Whenever the next coronation takes place, Jennie predicts Kate is going to be ‘a different kind of Queen’ albeit a ‘strong, campaigning and popular’ one. ‘She won’t stand for just being a figurehead. She will want to bring practical solutions to problems and be campaigning for what she believes in. It’s not different to Camilla but it is different to the late Queen in that she is really quite an authority now on early years development because she’s given herself the time to develop her knowledge.’

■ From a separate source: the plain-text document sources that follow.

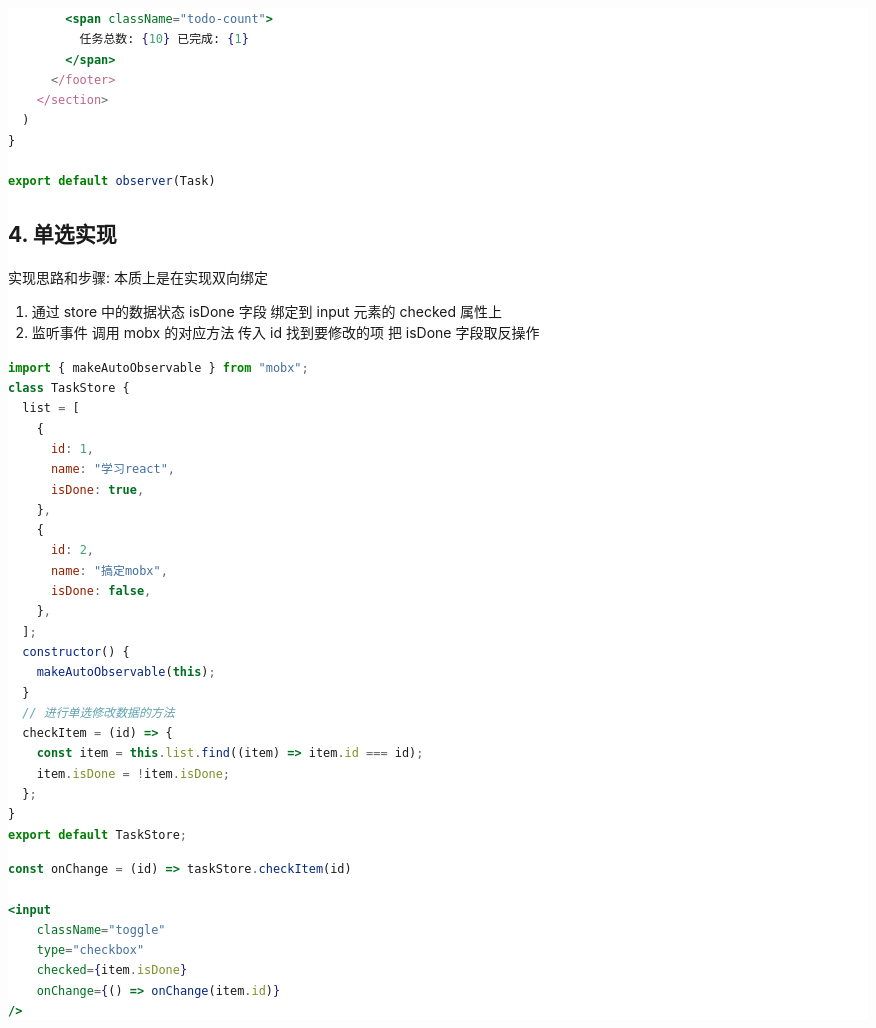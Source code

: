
 ```jsx
        <span className="todo-count">
          任务总数: {10} 已完成: {1}
        </span>
      </footer>
    </section>
  )
}

export default observer(Task)
```

## 4. 单选实现

实现思路和步骤: 本质上是在实现双向绑定

1.  通过 store 中的数据状态 isDone 字段 绑定到 input 元素的 checked 属性上
2.  监听事件 调用 mobx 的对应方法 传入 id 找到要修改的项 把 isDone 字段取反操作

```jsx
import { makeAutoObservable } from "mobx";
class TaskStore {
  list = [
    {
      id: 1,
      name: "学习react",
      isDone: true,
    },
    {
      id: 2,
      name: "搞定mobx",
      isDone: false,
    },
  ];
  constructor() {
    makeAutoObservable(this);
  }
  // 进行单选修改数据的方法
  checkItem = (id) => {
    const item = this.list.find((item) => item.id === id);
    item.isDone = !item.isDone;
  };
}
export default TaskStore;
```

```jsx
const onChange = (id) => taskStore.checkItem(id)

<input
    className="toggle"
    type="checkbox"
    checked={item.isDone}
    onChange={() => onChange(item.id)}
/>
```
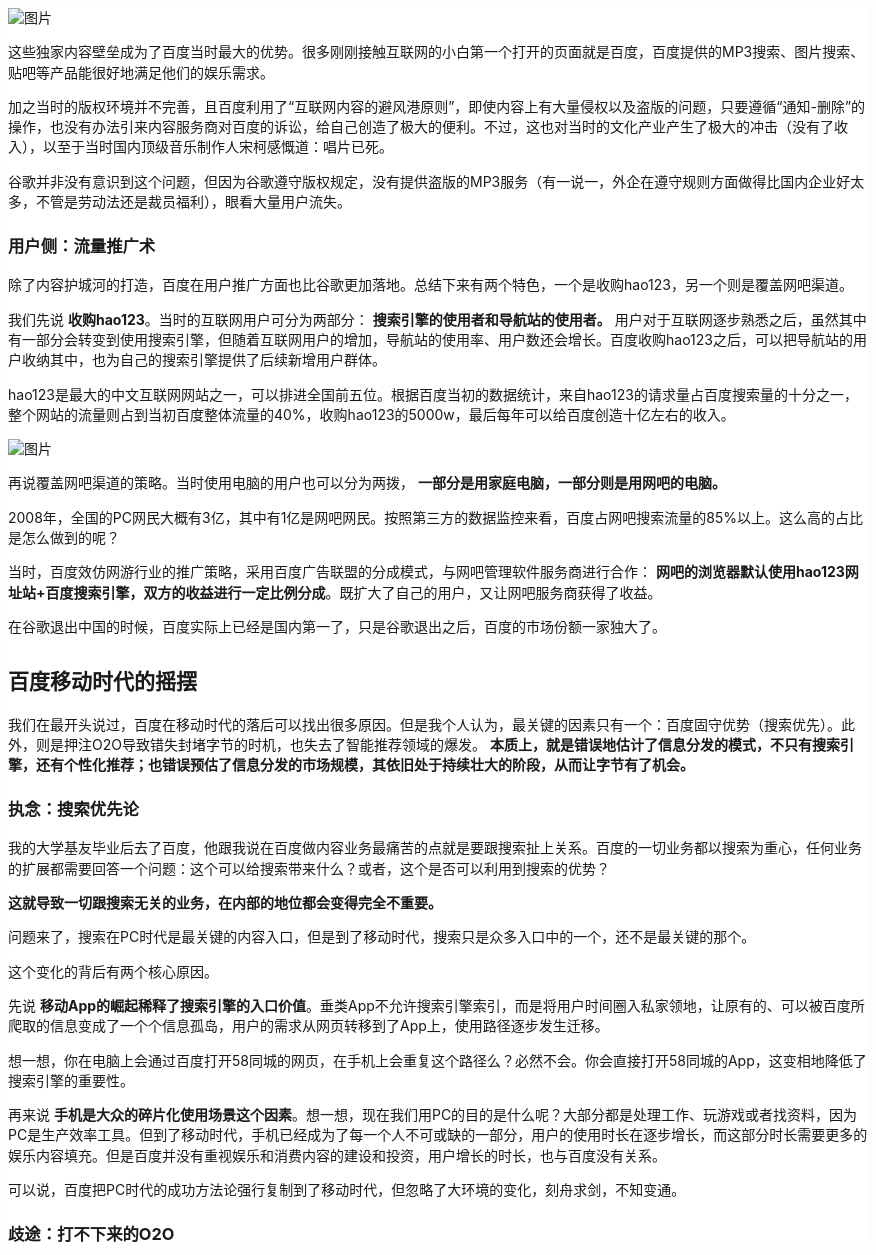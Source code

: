 ![图片](https://static001.geekbang.org/resource/image/1c/af/1cf896490663acab5c466683871114af.jpg?wh=774x495)

这些独家内容壁垒成为了百度当时最大的优势。很多刚刚接触互联网的小白第一个打开的页面就是百度，百度提供的MP3搜索、图片搜索、贴吧等产品能很好地满足他们的娱乐需求。

加之当时的版权环境并不完善，且百度利用了“互联网内容的避风港原则”，即使内容上有大量侵权以及盗版的问题，只要遵循“通知-删除”的操作，也没有办法引来内容服务商对百度的诉讼，给自己创造了极大的便利。不过，这也对当时的文化产业产生了极大的冲击（没有了收入），以至于当时国内顶级音乐制作人宋柯感慨道：唱片已死。

谷歌并非没有意识到这个问题，但因为谷歌遵守版权规定，没有提供盗版的MP3服务（有一说一，外企在遵守规则方面做得比国内企业好太多，不管是劳动法还是裁员福利），眼看大量用户流失。

### 用户侧：流量推广术

除了内容护城河的打造，百度在用户推广方面也比谷歌更加落地。总结下来有两个特色，一个是收购hao123，另一个则是覆盖网吧渠道。

我们先说 **收购hao123**。当时的互联网用户可分为两部分： **搜索引擎的使用者和导航站的使用者。** 用户对于互联网逐步熟悉之后，虽然其中有一部分会转变到使用搜索引擎，但随着互联网用户的增加，导航站的使用率、用户数还会增长。百度收购hao123之后，可以把导航站的用户收纳其中，也为自己的搜索引擎提供了后续新增用户群体。

hao123是最大的中文互联网网站之一，可以排进全国前五位。根据百度当初的数据统计，来自hao123的请求量占百度搜索量的十分之一，整个网站的流量则占到当初百度整体流量的40%，收购hao123的5000w，最后每年可以给百度创造十亿左右的收入。

![图片](https://static001.geekbang.org/resource/image/11/d8/11175e0a4a8255716bbdf42fa6af2cd8.jpg?wh=774x510)

再说覆盖网吧渠道的策略。当时使用电脑的用户也可以分为两拨， **一部分是用家庭电脑，一部分则是用网吧的电脑。**

2008年，全国的PC网民大概有3亿，其中有1亿是网吧网民。按照第三方的数据监控来看，百度占网吧搜索流量的85%以上。这么高的占比是怎么做到的呢？

当时，百度效仿网游行业的推广策略，采用百度广告联盟的分成模式，与网吧管理软件服务商进行合作： **网吧的浏览器默认使用hao123网址站+百度搜索引擎，双方的收益进行一定比例分成**。既扩大了自己的用户，又让网吧服务商获得了收益。

在谷歌退出中国的时候，百度实际上已经是国内第一了，只是谷歌退出之后，百度的市场份额一家独大了。

## 百度移动时代的摇摆

我们在最开头说过，百度在移动时代的落后可以找出很多原因。但是我个人认为，最关键的因素只有一个：百度固守优势（搜索优先）。此外，则是押注O2O导致错失封堵字节的时机，也失去了智能推荐领域的爆发。 **本质上，就是错误地估计了信息分发的模式，不只有搜索引擎，还有个性化推荐；也错误预估了信息分发的市场规模，其依旧处于持续壮大的阶段，从而让字节有了机会。**

### 执念：搜索优先论

我的大学基友毕业后去了百度，他跟我说在百度做内容业务最痛苦的点就是要跟搜索扯上关系。百度的一切业务都以搜索为重心，任何业务的扩展都需要回答一个问题：这个可以给搜索带来什么？或者，这个是否可以利用到搜索的优势？

**这就导致一切跟搜索无关的业务，在内部的地位都会变得完全不重要。**

问题来了，搜索在PC时代是最关键的内容入口，但是到了移动时代，搜索只是众多入口中的一个，还不是最关键的那个。

这个变化的背后有两个核心原因。

先说 **移动App的崛起稀释了搜索引擎的入口价值**。垂类App不允许搜索引擎索引，而是将用户时间圈入私家领地，让原有的、可以被百度所爬取的信息变成了一个个信息孤岛，用户的需求从网页转移到了App上，使用路径逐步发生迁移。

想一想，你在电脑上会通过百度打开58同城的网页，在手机上会重复这个路径么？必然不会。你会直接打开58同城的App，这变相地降低了搜索引擎的重要性。

再来说 **手机是大众的碎片化使用场景这个因素**。想一想，现在我们用PC的目的是什么呢？大部分都是处理工作、玩游戏或者找资料，因为PC是生产效率工具。但到了移动时代，手机已经成为了每一个人不可或缺的一部分，用户的使用时长在逐步增长，而这部分时长需要更多的娱乐内容填充。但是百度并没有重视娱乐和消费内容的建设和投资，用户增长的时长，也与百度没有关系。

可以说，百度把PC时代的成功方法论强行复制到了移动时代，但忽略了大环境的变化，刻舟求剑，不知变通。

### 歧途：打不下来的O2O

‘I’m a huge admirer of hers and I’m not a head-over-heels monarchist. I think it’s a system that actually works but I love politics and I wouldn’t mind a President. But I think she is going to be an excellent role model; an excellent Queen and she has all the attributes that are needed for it.’
‘She’s drop-dead gorgeous and she’s in love with her husband. They are brilliant together and it’s a pretty equal partnership. If William attends something that is her domain, he will sit back and let her take the lead.
‘She’s undoubtedly the star of the royal family at the moment and will continue to be so.’